Five heads of state and two Nobel Peace laureates
are accompanying them on this noble crusade in which
the very existence of today’s world is at stake.
The corporate media have barely given it any
space; with a bit of luck it will be stuck at the
end of some superficial note intentionally
underestimating what has happened there. The leaders
of the rich and developed North have definitely not
asked their advisers to put the issue on their
working agendas; it doesn’t matter to them. The
major transnationals, to a great extent the
aggressors of nature and the environment, probably
haven’t even heard about the meeting. Their head
offices, located in enormous skyscrapers, symbols of
their power and an ill-named modernity, are far away
from Tiquipaya. What is Tiquipaya, anyway? they
might be asking if anyone should comment on it.
Nevertheless, there in to date overlooked and
forgotten Bolivia, a battle has begun that concerns
everyone and, although they choose not to believe it,
even them, those responsible for having brought us
to this point.
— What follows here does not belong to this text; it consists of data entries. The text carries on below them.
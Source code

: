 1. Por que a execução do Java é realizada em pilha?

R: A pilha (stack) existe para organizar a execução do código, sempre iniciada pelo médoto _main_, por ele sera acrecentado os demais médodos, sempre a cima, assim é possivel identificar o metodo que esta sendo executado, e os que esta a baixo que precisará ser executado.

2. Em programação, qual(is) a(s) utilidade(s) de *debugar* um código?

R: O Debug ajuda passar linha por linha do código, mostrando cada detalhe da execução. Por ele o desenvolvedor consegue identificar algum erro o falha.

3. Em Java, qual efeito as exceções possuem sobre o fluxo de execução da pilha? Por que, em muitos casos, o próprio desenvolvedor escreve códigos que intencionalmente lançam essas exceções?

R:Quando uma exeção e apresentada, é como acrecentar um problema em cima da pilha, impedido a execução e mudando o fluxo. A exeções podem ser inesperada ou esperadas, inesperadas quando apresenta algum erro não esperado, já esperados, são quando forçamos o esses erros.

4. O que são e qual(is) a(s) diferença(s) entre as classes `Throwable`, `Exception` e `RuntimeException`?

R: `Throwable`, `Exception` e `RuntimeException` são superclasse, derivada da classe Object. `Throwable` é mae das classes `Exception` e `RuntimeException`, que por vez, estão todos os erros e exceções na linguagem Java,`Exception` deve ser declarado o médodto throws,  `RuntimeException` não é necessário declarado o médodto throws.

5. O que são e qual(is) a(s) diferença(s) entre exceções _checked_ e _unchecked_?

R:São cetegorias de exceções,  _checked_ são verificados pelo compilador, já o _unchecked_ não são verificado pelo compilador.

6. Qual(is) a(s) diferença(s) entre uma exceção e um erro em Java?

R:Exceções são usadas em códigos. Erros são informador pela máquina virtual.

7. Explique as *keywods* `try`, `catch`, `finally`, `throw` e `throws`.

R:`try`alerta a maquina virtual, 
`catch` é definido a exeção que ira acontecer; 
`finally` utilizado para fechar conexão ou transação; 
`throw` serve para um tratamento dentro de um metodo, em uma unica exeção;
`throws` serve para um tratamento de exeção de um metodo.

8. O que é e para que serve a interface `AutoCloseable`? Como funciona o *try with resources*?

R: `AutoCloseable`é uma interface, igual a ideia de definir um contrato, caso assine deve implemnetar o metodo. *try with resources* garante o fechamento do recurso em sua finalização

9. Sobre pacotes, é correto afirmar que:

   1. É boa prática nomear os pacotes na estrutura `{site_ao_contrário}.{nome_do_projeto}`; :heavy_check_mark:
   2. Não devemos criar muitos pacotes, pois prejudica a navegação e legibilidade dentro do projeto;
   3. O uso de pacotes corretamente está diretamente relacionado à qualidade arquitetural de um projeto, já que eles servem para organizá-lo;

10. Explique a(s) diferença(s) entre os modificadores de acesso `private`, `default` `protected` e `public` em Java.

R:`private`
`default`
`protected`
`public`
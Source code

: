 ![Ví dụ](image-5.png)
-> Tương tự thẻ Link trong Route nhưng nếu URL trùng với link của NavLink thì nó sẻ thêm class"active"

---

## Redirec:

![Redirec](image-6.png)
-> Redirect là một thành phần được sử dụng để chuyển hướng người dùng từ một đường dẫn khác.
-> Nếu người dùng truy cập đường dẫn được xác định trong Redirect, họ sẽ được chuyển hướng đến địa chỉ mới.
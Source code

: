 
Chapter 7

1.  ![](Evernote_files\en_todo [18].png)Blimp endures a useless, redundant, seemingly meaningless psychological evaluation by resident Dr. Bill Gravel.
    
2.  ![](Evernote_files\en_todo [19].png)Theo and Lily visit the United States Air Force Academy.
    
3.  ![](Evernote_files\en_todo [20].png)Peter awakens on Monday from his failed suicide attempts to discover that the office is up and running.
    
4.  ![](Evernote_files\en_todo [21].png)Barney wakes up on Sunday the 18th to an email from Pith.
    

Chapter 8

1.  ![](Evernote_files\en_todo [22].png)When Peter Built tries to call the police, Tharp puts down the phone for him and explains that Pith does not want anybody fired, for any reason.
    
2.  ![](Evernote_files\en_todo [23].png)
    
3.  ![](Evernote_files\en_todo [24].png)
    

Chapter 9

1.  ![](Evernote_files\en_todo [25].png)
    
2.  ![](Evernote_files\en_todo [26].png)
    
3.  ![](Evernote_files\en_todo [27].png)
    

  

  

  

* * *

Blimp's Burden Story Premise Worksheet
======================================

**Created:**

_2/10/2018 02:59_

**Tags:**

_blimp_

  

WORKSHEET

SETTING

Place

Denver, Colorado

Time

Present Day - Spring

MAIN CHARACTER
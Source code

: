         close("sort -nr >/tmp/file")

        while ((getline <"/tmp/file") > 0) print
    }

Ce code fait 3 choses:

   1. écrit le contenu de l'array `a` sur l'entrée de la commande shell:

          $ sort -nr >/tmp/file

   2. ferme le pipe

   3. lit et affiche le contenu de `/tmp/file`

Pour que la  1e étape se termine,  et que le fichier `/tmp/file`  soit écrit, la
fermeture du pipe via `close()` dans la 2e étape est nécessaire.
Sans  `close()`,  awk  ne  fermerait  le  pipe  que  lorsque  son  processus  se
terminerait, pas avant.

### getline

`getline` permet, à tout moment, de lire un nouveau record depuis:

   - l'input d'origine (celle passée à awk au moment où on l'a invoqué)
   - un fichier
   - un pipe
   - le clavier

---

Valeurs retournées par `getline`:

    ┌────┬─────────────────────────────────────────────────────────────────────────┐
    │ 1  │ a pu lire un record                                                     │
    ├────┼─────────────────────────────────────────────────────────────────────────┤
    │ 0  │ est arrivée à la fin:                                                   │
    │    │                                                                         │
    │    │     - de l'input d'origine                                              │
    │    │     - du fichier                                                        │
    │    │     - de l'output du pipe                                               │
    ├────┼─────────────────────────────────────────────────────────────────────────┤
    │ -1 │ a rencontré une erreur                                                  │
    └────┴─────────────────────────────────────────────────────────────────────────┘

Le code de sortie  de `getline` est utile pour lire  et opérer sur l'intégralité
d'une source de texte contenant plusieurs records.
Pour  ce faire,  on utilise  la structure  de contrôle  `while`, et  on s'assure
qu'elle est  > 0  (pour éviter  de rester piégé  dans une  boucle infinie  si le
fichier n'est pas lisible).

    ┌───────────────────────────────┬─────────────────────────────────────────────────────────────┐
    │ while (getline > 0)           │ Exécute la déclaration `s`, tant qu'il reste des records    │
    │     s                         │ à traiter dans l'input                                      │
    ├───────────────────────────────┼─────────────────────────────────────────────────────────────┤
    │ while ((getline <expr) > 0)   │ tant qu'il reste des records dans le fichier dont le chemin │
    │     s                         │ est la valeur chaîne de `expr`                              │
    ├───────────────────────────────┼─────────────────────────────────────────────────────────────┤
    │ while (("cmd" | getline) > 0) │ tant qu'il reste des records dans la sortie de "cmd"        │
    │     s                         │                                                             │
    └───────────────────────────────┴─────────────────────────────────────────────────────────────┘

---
It is they who have provoked – with
their system of unrestrained waste – global warming,
responsible for the worst natural disaster of the
last few decades, and it is they who are also
responsible for the climate debt that is
asphyxiating the South, where underdevelopment,
backwardness, poverty and the extreme apathy of
neoliberal governments have prevented the building
of an infrastructure that, in times of natural
disaster, can help those most in need and safeguard
collective security.
Halting this future disaster and beginning from
within to respect and care for Mother Earth is the
S.O.S. being sent from Tiquipaya to the planet. It
is not by chance that Bolivia is the scenario of
this decisive battle for life. Nor is it by chance
that its indigenous president, Evo Morales, is its
principal standard-bearer.
In a letter sent to the 1st Conference of the
Peoples on Climate Change and the Rights of Mother
Earth, writer Eduardo Galeano says to the
participants from 129 nations and all five
continents meeting there: "…the whole world should
hear those voices."
He added, "They are teaching us that we little
humans are part of nature, relatives of all those
who have legs, paws, wings or roots… The European
conquest charged with idolatry the indigenous
peoples who lived in that communion, and for
believing in it they were flogged, had their throats
cut or were burned alive."
And it is precisely for having maintained alive
that eternal flame of love for Mother Earth that Evo
Morales and his people have now become symbols of
this struggle. Having sustained the cult to what
they call pachamama gives them the moral
authority to exercise a leadership that demands an
end to the eternal lamentations and to pass, for the
good of all, two indispensable instruments: a
Climate Justice Tribunal to try the predators of
nature, whether these are governments or
corporations, and the creation of a world agency to
defend the rights of the earth, because, without an
organization to follow up on the regulations
established at international summits, there will
never be anything or anyone to oblige industries and
developed countries to comply with them.
Both proposals come from the ethics of Evo, who
has charged the capitalist system with the
accelerated deterioration of the ecosystem provoked
by carbon dioxide emissions into the atmosphere and
global warming.
In his opening address at the 1st Conference of
the Peoples on Climate Change and the Rights of
Mother Earth (CMPCC), Evo stated: "The principal
cause of the destruction of planet Earth is
capitalism and, as people who inhabit it, let us
respect this Mother Earth; we have all the right, we
have the ethics and the morals to say here that the
central enemy of Mother Earth is capitalism.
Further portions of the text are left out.